Sunday, February 24, 2008

Don't Know Much About the Bible

I finished Don't Know Much About Geography and have started reading Don't Know Much About the Bible.  It's another awesome book by Kenneth C. Davis with interesting trivia such as:

~ Jericho's walls may have tumbled down because the city lies on a fault line.

~ Moses never parted the Red Sea.  (A mistranslation of "Sea of Reeds".)

~ There was a Jesus, but he wasn't born on Christmas and he probably wasn't an only child.

It also explains other rousing questions (as displayed on the back cover):

~ Why did God try to kill Moses?

~ How did a prostitute help destroy Jericho?

~ What's the difference between a disciple and an apostle?

I've been really enjoying it so far, as I have for all his other books!

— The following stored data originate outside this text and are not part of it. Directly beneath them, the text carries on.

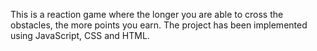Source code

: This is a reaction game where the longer you are able to cross the obstacles, the more points you earn. The project has been implemented using JavaScript, CSS and HTML.
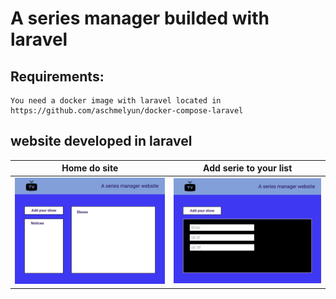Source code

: # A series manager builded with laravel
## Requirements:
    You need a docker image with laravel located in https://github.com/aschmelyun/docker-compose-laravel
## website developed in laravel

Home do site             |  Add serie to your list
:-------------------------:|:-------------------------:
![Home](resources/img/Home.png)  |  ![INSERT serie](resources/img/Add-show.png)
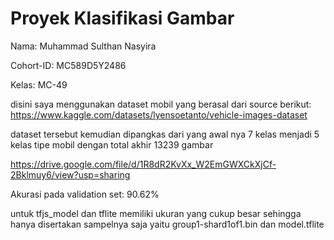 # Proyek Klasifikasi Gambar

Nama: Muhammad Sulthan Nasyira

Cohort-ID: MC589D5Y2486

Kelas: MC-49

disini saya menggunakan dataset mobil yang berasal dari source berikut: https://www.kaggle.com/datasets/lyensoetanto/vehicle-images-dataset 

dataset tersebut kemudian dipangkas dari yang awal nya 7 kelas menjadi 5 kelas tipe mobil dengan total akhir 13239 gambar

https://drive.google.com/file/d/1R8dR2KvXx_W2EmGWXCkXjCf-2Bklmuy6/view?usp=sharing

Akurasi pada validation set: 90.62%

untuk tfjs_model dan tflite memiliki ukuran yang cukup besar sehingga hanya disertakan sampelnya saja yaitu group1-shard1of1.bin dan model.tflite





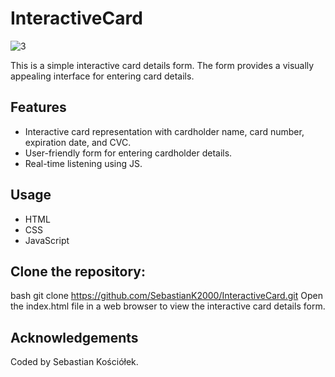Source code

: # InteractiveCard

![3](https://github.com/SebastianK2000/InteractiveCard/assets/127401994/7106ba79-157b-4437-b09e-de76aeb12f18)


This is a simple interactive card details form. The form provides a visually appealing interface for entering card details.


## Features

- Interactive card representation with cardholder name, card number, expiration date, and CVC.
- User-friendly form for entering cardholder details.
- Real-time listening using JS.

## Usage

* HTML
* CSS
* JavaScript


## Clone the repository:
bash
git clone https://github.com/SebastianK2000/InteractiveCard.git
Open the index.html file in a web browser to view the interactive card details form.

## Acknowledgements
Coded by Sebastian Kościółek.
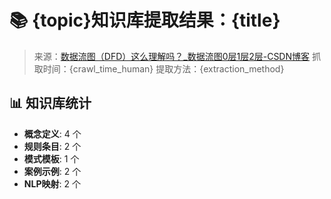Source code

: # 📚 {topic}知识库提取结果：{title}
> 来源：[数据流图（DFD）这么理解吗？_数据流图0层1层2层-CSDN博客](https://blog.csdn.net/qq_63786973/article/details/130622249)
> 抓取时间：{crawl_time_human}
> 提取方法：{extraction_method}

## 📊 知识库统计
- **概念定义**: 4 个
- **规则条目**: 2 个
- **模式模板**: 1 个
- **案例示例**: 2 个
- **NLP映射**: 2 个
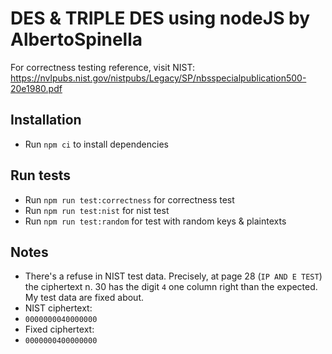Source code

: # DES & TRIPLE DES using nodeJS by AlbertoSpinella

For correctness testing reference, visit NIST: https://nvlpubs.nist.gov/nistpubs/Legacy/SP/nbsspecialpublication500-20e1980.pdf

## Installation
 - Run `npm ci` to install dependencies

## Run tests
 - Run `npm run test:correctness` for correctness test
 - Run `npm run test:nist` for nist test
 - Run `npm run test:random` for test with random keys & plaintexts

## Notes
 - There's a refuse in NIST test data. Precisely, at page 28 (`IP AND E TEST`) the ciphertext n. 30 has the digit `4` one column right than the expected. My test data are fixed about.
 - NIST ciphertext:
 - `0000000040000000`
 - Fixed ciphertext:
 - `0000000400000000`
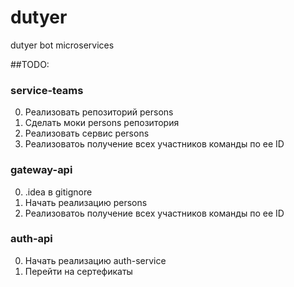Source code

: # dutyer
dutyer bot microservices

##TODO:

### service-teams

0. Реализовать репозиторий persons
0. Сделать моки persons репозитория
0. Реализовать сервис persons
0. Реализоватоь получение всех участников команды по ее ID

### gateway-api

0. .idea в gitignore
0. Начать реализацию persons
0. Реализоватоь получение всех участников команды по ее ID

### auth-api 

0. Начать реализацию auth-service
0. Перейти на сертефикаты 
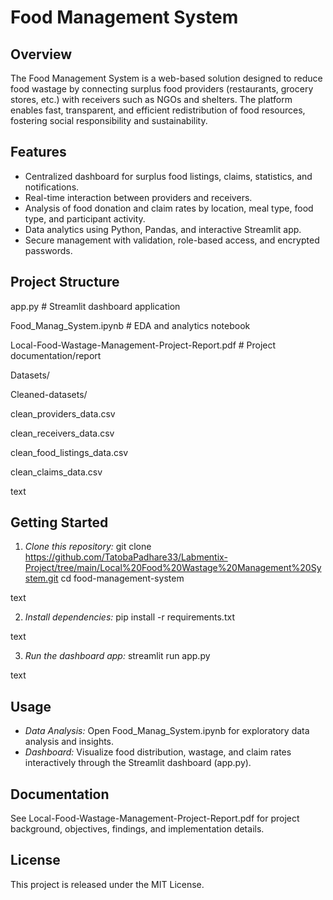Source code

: # Food Management System

## Overview
The Food Management System is a web-based solution designed to reduce food wastage by connecting surplus food providers (restaurants, grocery stores, etc.) with receivers such as NGOs and shelters. The platform enables fast, transparent, and efficient redistribution of food resources, fostering social responsibility and sustainability.

## Features
- Centralized dashboard for surplus food listings, claims, statistics, and notifications.
- Real-time interaction between providers and receivers.
- Analysis of food donation and claim rates by location, meal type, food type, and participant activity.
- Data analytics using Python, Pandas, and interactive Streamlit app.
- Secure management with validation, role-based access, and encrypted passwords.

## Project Structure
app.py  # Streamlit dashboard application

Food_Manag_System.ipynb # EDA and analytics notebook

Local-Food-Wastage-Management-Project-Report.pdf # Project documentation/report

Datasets/

Cleaned-datasets/

clean_providers_data.csv

clean_receivers_data.csv

clean_food_listings_data.csv

clean_claims_data.csv

text

## Getting Started

1. *Clone this repository:*
git clone https://github.com/TatobaPadhare33/Labmentix-Project/tree/main/Local%20Food%20Wastage%20Management%20System.git
cd food-management-system

text

2. *Install dependencies:*
pip install -r requirements.txt

text

3. *Run the dashboard app:*
streamlit run app.py

text

## Usage

- *Data Analysis:* Open Food_Manag_System.ipynb for exploratory data analysis and insights.
- *Dashboard:* Visualize food distribution, wastage, and claim rates interactively through the Streamlit dashboard (app.py).

## Documentation

See Local-Food-Wastage-Management-Project-Report.pdf for project background, objectives, findings, and implementation details.

## License

This project is released under the MIT License.
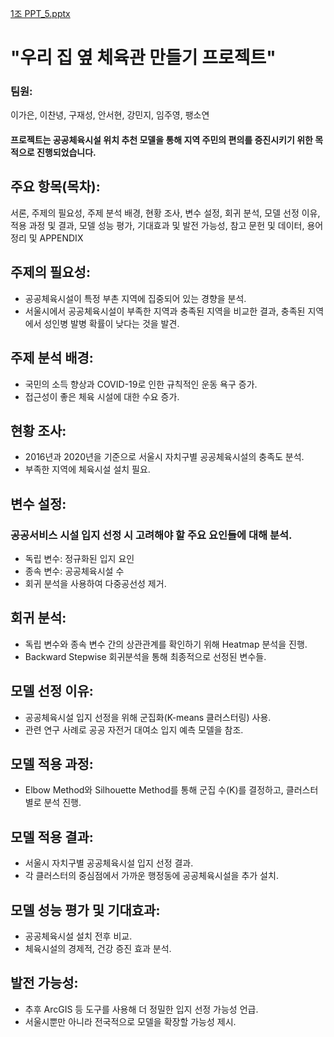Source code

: [1조 PPT_5.pptx](https://github.com/user-attachments/files/17387770/1.PPT_5.pptx)

# "우리 집 옆 체육관 만들기 프로젝트"
### 팀원:
이가은, 이찬녕, 구재성, 안서현, 강민지, 임주영, 팽소연
#### 프로젝트는 공공체육시설 위치 추천 모델을 통해 지역 주민의 편의를 증진시키기 위한 목적으로 진행되었습니다.

## 주요 항목(목차):

서론, 
주제의 필요성, 
주제 분석 배경, 
현황 조사, 
변수 설정, 
회귀 분석, 
모델 선정 이유, 
적용 과정 및 결과, 
모델 성능 평가, 
기대효과 및 발전 가능성, 
참고 문헌 및 데이터, 
용어 정리 및 APPENDIX

## 주제의 필요성:
- 공공체육시설이 특정 부촌 지역에 집중되어 있는 경향을 분석.
- 서울시에서 공공체육시설이 부족한 지역과 충족된 지역을 비교한 결과, 충족된 지역에서 성인병 발병 확률이 낮다는 것을 발견.

## 주제 분석 배경:
- 국민의 소득 향상과 COVID-19로 인한 규칙적인 운동 욕구 증가.
- 접근성이 좋은 체육 시설에 대한 수요 증가.

## 현황 조사:
- 2016년과 2020년을 기준으로 서울시 자치구별 공공체육시설의 충족도 분석.
- 부족한 지역에 체육시설 설치 필요.

## 변수 설정:
### 공공서비스 시설 입지 선정 시 고려해야 할 주요 요인들에 대해 분석.

- 독립 변수: 정규화된 입지 요인
- 종속 변수: 공공체육시설 수
- 회귀 분석을 사용하여 다중공선성 제거.

## 회귀 분석:
- 독립 변수와 종속 변수 간의 상관관계를 확인하기 위해 Heatmap 분석을 진행.
- Backward Stepwise 회귀분석을 통해 최종적으로 선정된 변수들.


## 모델 선정 이유:
- 공공체육시설 입지 선정을 위해 군집화(K-means 클러스터링) 사용.
- 관련 연구 사례로 공공 자전거 대여소 입지 예측 모델을 참조.


## 모델 적용 과정:
- Elbow Method와 Silhouette Method를 통해 군집 수(K)를 결정하고, 클러스터별로 분석 진행.

## 모델 적용 결과:
- 서울시 자치구별 공공체육시설 입지 선정 결과.
- 각 클러스터의 중심점에서 가까운 행정동에 공공체육시설을 추가 설치.

## 모델 성능 평가 및 기대효과:
- 공공체육시설 설치 전후 비교.
- 체육시설의 경제적, 건강 증진 효과 분석.


## 발전 가능성:
- 추후 ArcGIS 등 도구를 사용해 더 정밀한 입지 선정 가능성 언급.
- 서울시뿐만 아니라 전국적으로 모델을 확장할 가능성 제시.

(I realize I'm behind from yesterday) 2-23:

Alan: Shirley? (sighs) What about senior partners?  There would be nothing wrong with me... lusting, say, after you?  Would there?

Shirley: Go subscribe to National Geographic.  Make a list of the places you'll never get to visit.  Add to that list, Schmidt.

2-24:

Denny: You would agree, Mr. Mayor, that by and large, vegetarians are Communists?

Mayor George Bostwick: I certainly would not.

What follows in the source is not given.